The magazine’s 2011 edition celebrated the Arab Spring’s ‘Protester’ just as the worst of the civil wars were getting started. In 2006, it picked ‘You’ just as the big web companies began crushing individuality on the internet. In 2002, it cheered the ‘Whistleblowers’ you haven’t heard from since. And in 1993, it put Arafat and Mandela on the cover as the ‘Peacemakers’. Good luck finding that peace.
So #MeToo was headed for trouble as soon as it became Time’s ‘Thing of the Year’. The cover, with the accusers dressed in somber black, foreshadowed the black dress code at the Golden Globes.
The cover wasn’t a win. It was a sigh of relief. Hollywood, the media and other cultural industries had been running scared of the scandal for months. Now they were finally getting a handle on it. In public relations, you get ahead of the scandal. You understand what makes it tick and take it apart.

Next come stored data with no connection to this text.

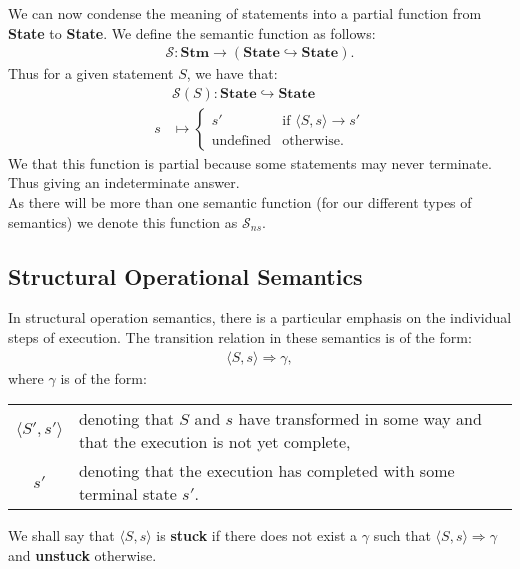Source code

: \documentclass[a4paper, 12pt, twoside]{article}
\begin{document}
We can now condense the meaning of statements into a partial
function from \textbf{State} to \textbf{State}. We define the semantic
function as follows: \begin{gather*}
  \mathcal{S}: \textbf{Stm} \to (\textbf{State} \hookrightarrow \textbf{State}).
\end{gather*} Thus for a given statement $S$, we have that: \begin{align*}
  &\mathcal{S}(S) : \textbf{State} \hookrightarrow \textbf{State} \\
  s &\mapsto \begin{cases}
    s' & \text{if } \langle S, s \rangle \to s' \\
    \text{undefined} & \text{otherwise}.
  \end{cases}
\end{align*} We that this function is partial because some statements
may never terminate. Thus giving an indeterminate answer.
\\[\baselineskip]
As there will be more than one semantic function (for our different types
of semantics) we denote this function as $\mathcal{S}_{ns}$.

\subsection{Structural Operational Semantics}

In structural operation semantics, there is a particular emphasis
on the individual steps of execution. The transition relation in
these semantics is of the form: \begin{gather*}
  \langle S, s \rangle \Rightarrow \gamma,
\end{gather*} where $\gamma$ is of the form:
\begin{center}
\renewcommand{\arraystretch}{1.5}
\begin{tabular}{ | c || p{8.5cm} | }
  \hline
  $\langle S', s' \rangle$ & denoting that $S$ and $s$
  have transformed in some way and that the execution is not
  yet complete, \\
  $s'$ & denoting that the execution has completed with some 
  terminal state $s'$. \\
  \hline
\end{tabular}
\end{center}

\noindent
We shall say that $\langle S, s \rangle$ is \textbf{stuck} if there
does not exist a $\gamma$ such that $\langle S, s \rangle
\Rightarrow \gamma$ and \textbf{unstuck} otherwise. 
\end{document}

Awards season was looming. And the culture industries were figuring out how to take #MeToo apart.
Harvey Weinstein had tried to shift the conversation from the women he was accused of raping to the NRA. Hollywood followed the same basic strategy without being quite as tacky as Harvey. It moved the conversation from #MeToo’s rape accusations to virtue signaling about diversity in the industry.

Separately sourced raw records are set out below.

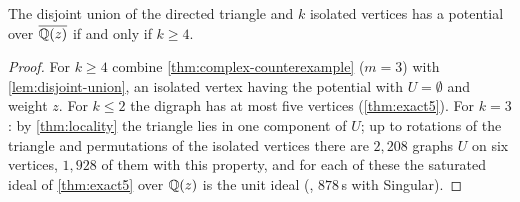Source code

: \begin{proposition}\label{prop:c3-minimal}
The disjoint union of the directed triangle and $k$ isolated vertices has a potential over $\Qzbar$ if and only if $k\ge4$.
\end{proposition}
\begin{proof}
For $k\ge4$ combine \cref{thm:complex-counterexample} ($m=3$) with \cref{lem:disjoint-union}, an isolated vertex having the potential with $U=\emptyset$ and weight $z$. For $k\le2$ the digraph has at most five vertices (\cref{thm:exact5}). For $k=3$: by \cref{thm:locality} the triangle lies in one component of $U$; up to rotations of the triangle and permutations of the isolated vertices there are $2{,}208$ graphs $U$ on six vertices, $1{,}928$ of them with this property, and for each of these the saturated ideal of \cref{thm:exact5} over $\Qz$ is the unit ideal (, $878$\,s with Singular).
\end{proof}

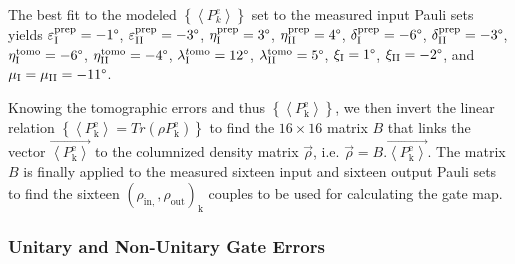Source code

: The best fit to the modeled $\left\{ \left\langle P_{k}^{e}\right\rangle \right\} $
set to the measured input Pauli sets yields $\varepsilon_{\mathrm{I}}^{\mathrm{prep}}=-1\text{\textdegree}$,
$\varepsilon_{\mathrm{II}}^{\mathrm{prep}}=-3\text{\textdegree}$,
$\eta_{\mathrm{I}}^{\mathrm{prep}}=3\text{\textdegree}$, $\mathrm{\eta}_{\mathrm{II}}^{\mathrm{prep}}=4\text{\textdegree}$,
$\delta_{\mathrm{I}}^{\mathrm{prep}}=-6\text{\textdegree}$, $\delta_{\mathrm{II}}^{\mathrm{prep}}=-3\text{\textdegree}$,
$\eta_{\mathrm{I}}^{\mathrm{tomo}}=-6\text{\textdegree}$, $\eta_{\mathrm{II}}^{\mathrm{tomo}}=-4\text{\textdegree}$,
$\lambda_{\mathrm{I}}^{t\mathrm{omo}}=12\text{\textdegree}$, $\lambda_{\mathrm{II}}^{\mathrm{tomo}}=5\text{\textdegree}$,
$\xi_{\mathrm{I}}=1\text{\textdegree}$, $\xi_{\mathrm{II}}=-2\text{\textdegree}$,
and $\mu_{\mathrm{I}}=\mu_{\mathrm{II}}=-11\text{\textdegree}$.

Knowing the tomographic errors and thus $\left\{ \left\langle P_{\mathrm{k}}^{\mathrm{e}}\right\rangle \right\} $,
we then invert the linear relation $\left\{ \left\langle P_{\mathrm{k}}^{\mathrm{e}}\right\rangle =Tr\left(\rho P_{\mathrm{k}}^{\mathrm{e}}\right)\right\} $
to find the $16\times16$ matrix $B$ that links the vector $\overrightarrow{\left\langle P_{\mathrm{k}}^{\mathrm{e}}\right\rangle }$
to the columnized density matrix $\overrightarrow{\rho}$, i.e. $\overrightarrow{\rho}=B.\overrightarrow{\left\langle P_{\mathrm{k}}^{\mathrm{e}}\right\rangle }$.
The matrix $B$ is finally applied to the measured sixteen input and
sixteen output Pauli sets to find the sixteen $(\rho_{\mathrm{in},},\rho_{\mathrm{out}})_{\mathrm{k}}$
couples to be used for calculating the gate map.

\subsubsection{Unitary and Non-Unitary Gate Errors}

The best way to fight one hashtag was with another hashtag. #TimesUp replaced #MeToo. But where #MeToo was a raw personal accusation, #TimesUp was an impersonal leftist slogan of political urgency. #TimesUp for all the bad things we don’t like. Especially #MeToo. #TimesUp was safe where #MeToo was risky. US Weekly could advertise 9 #TimesUp products that showed you were down with the cause.
They included a $380 sweater.
#TimesUp had plenty of female stars out front. But they didn’t claim to be victims. Instead they were taking the safe Hollywood position of supporting victims. Victims as far from Hollywood as possible. #TimesUp’s official site features a huge letter from the “sisters” of Hollywood vowing to stand with female farm workers, janitors, health aides and illegal aliens suffering from sexual harassment.
You can’t redirect the problem any further away than farm country.